Tuesday, March 23, 2010

Greatly Belated Book Review: A Meeting With Medusa

I've never been prone to picking "favorite authors." If I like something, I like it; if I don't, I don't. I decide how I like things on a case by case basis. It takes a lot of consistently good work from someone for me to proclaim that I like "their work."

I mention this merely because I've never really liked Arthur C. Clarke. Sure, he's a giant of science fiction and all that, but his work is generally too cerebral and a bit too arrogant for my own personal tastes. (There's a discussion penned by Clarke on how an alien might look here. It operates under some odd assumptions, the primary one being that intelligent aliens would naturally be more efficient than ourselves. It also insisted that the human hand was good enough that it was okay to anthropomorphize it when designing aliens. That's an odd set of assumptions to play against each other.) If you disagree, that's fine-you get to decide what your tastes are. But Clarke's works aren't quite to mine.

A Meeting with Medusa, however, is a Clarke story that plays to his strengths, and is definitely my favorite such.

Why? If nothing else, it's a first contact story that created the entire modern concept of what life on a gas giant would be like. If nothing else, that would be enough to secure it a place in my own personal literary canon.

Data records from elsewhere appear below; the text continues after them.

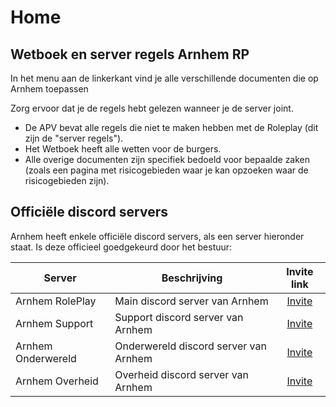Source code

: # Home

## Wetboek en server regels Arnhem RP

In het menu aan de linkerkant vind je alle verschillende documenten die op Arnhem toepassen

Zorg ervoor dat je de regels hebt gelezen wanneer je de server joint.

- De APV bevat alle regels die niet te maken hebben met de Roleplay (dit zijn de "server regels").
- Het Wetboek heeft alle wetten voor de burgers.
- Alle overige documenten zijn specifiek bedoeld voor bepaalde zaken (zoals een pagina met risicogebieden waar je kan opzoeken waar de risicogebieden zijn).

## Officiële discord servers

Arnhem heeft enkele officiële discord servers, als een server hieronder staat. Is deze officieel goedgekeurd door het bestuur:

| Server | Beschrijving | Invite link |
|---|---|:---:|
|Arnhem RolePlay| Main discord server van Arnhem | [Invite](https://discord.gg/arnhemrp) |
|Arnhem Support| Support discord server van Arnhem | [Invite](https://discord.gg/arnhemrp) |
|Arnhem Onderwereld| Onderwereld discord server van Arnhem | [Invite](https://discord.gg/arnhemrp) |
|Arnhem Overheid| Overheid discord server van Arnhem | [Invite](https://discord.gg/arnhemrp) |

What really makes it work is that it's a simple voyage of discovery. It's not about bizarre, high-falutin' concepts like ascension to godhood and contact with things we can't understand. In this story, a man goes into space, goes to Jupiter, and then meets some aliens. How smart they are or aren't isn't much gone into, but that's not important-it's just first contact, after all. (And it's hard to hold a conversation with a mile-long sky jelly that's possibly trying to eat you.)

There's an element of transhumanism in the story; that is to say, in a surprise reveal at the end (sorry for the spoilers), we learn that the pilot was a cyborg who was so extensively modified he moved around on wheels. It was his opinion that mankind couldn't own the stars, and that only fully sapient mechanical intelligences could manage to survive and prosper in deep space. (His argument is probably sound, all things considered.) It's a bit of a downer, really, but that's probably the other reason I'm not a huge fan of Clarke's. (Give me Asimov any day.)

A strong story all around, and one I'd recommend reading if you can find it.

On a side note: The cover on Wikipedia is for the same version I own. Ironically, the printing I have, at least, has a printing error that attributes authorship to Kim Stanley Robinson (whose book Green Mars was co-printed as a "double" book with it).